◆ Assignment
Word for word, set down the entries below.
┌─ Data records
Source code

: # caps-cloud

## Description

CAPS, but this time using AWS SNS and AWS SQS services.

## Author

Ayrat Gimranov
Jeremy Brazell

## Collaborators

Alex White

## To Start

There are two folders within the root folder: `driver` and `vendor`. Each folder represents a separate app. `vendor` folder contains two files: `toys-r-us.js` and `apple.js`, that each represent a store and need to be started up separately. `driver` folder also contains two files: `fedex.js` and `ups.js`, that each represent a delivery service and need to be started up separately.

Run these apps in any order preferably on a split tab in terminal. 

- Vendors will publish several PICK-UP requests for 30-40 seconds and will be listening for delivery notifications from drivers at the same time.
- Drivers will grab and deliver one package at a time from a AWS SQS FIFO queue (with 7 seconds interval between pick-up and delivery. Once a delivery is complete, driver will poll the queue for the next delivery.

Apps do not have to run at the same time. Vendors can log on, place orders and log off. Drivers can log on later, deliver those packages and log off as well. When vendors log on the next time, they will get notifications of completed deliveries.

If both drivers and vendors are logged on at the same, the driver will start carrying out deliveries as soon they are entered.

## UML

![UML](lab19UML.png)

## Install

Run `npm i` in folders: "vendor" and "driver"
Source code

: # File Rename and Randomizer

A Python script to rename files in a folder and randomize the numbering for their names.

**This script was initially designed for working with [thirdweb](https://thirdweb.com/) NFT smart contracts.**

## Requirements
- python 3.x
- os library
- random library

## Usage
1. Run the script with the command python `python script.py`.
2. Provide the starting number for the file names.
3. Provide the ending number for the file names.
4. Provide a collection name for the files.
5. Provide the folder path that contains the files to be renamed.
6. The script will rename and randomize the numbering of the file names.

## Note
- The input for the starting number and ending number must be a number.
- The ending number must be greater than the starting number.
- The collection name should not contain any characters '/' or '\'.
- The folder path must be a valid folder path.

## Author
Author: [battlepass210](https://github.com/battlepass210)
└─
◆ Response to this exercise
Source code

: # caps-cloud

## Description

CAPS, but this time using AWS SNS and AWS SQS services.

## Author

Ayrat Gimranov
Jeremy Brazell

## Collaborators

Alex White

## To Start

There are two folders within the root folder: `driver` and `vendor`. Each folder represents a separate app. `vendor` folder contains two files: `toys-r-us.js` and `apple.js`, that each represent a store and need to be started up separately. `driver` folder also contains two files: `fedex.js` and `ups.js`, that each represent a delivery service and need to be started up separately.

Run these apps in any order preferably on a split tab in terminal. 

- Vendors will publish several PICK-UP requests for 30-40 seconds and will be listening for delivery notifications from drivers at the same time.
- Drivers will grab and deliver one package at a time from a AWS SQS FIFO queue (with 7 seconds interval between pick-up and delivery. Once a delivery is complete, driver will poll the queue for the next delivery.

Apps do not have to run at the same time. Vendors can log on, place orders and log off. Drivers can log on later, deliver those packages and log off as well. When vendors log on the next time, they will get notifications of completed deliveries.

If both drivers and vendors are logged on at the same, the driver will start carrying out deliveries as soon they are entered.

## UML

![UML](lab19UML.png)

## Install

Run `npm i` in folders: "vendor" and "driver"
Source code

: # File Rename and Randomizer

A Python script to rename files in a folder and randomize the numbering for their names.

**This script was initially designed for working with [thirdweb](https://thirdweb.com/) NFT smart contracts.**

## Requirements
- python 3.x
- os library
- random library

## Usage
1. Run the script with the command python `python script.py`.
2. Provide the starting number for the file names.
3. Provide the ending number for the file names.
4. Provide a collection name for the files.
5. Provide the folder path that contains the files to be renamed.
6. The script will rename and randomize the numbering of the file names.

## Note
- The input for the starting number and ending number must be a number.
- The ending number must be greater than the starting number.
- The collection name should not contain any characters '/' or '\'.
- The folder path must be a valid folder path.

## Author
Author: [battlepass210](https://github.com/battlepass210)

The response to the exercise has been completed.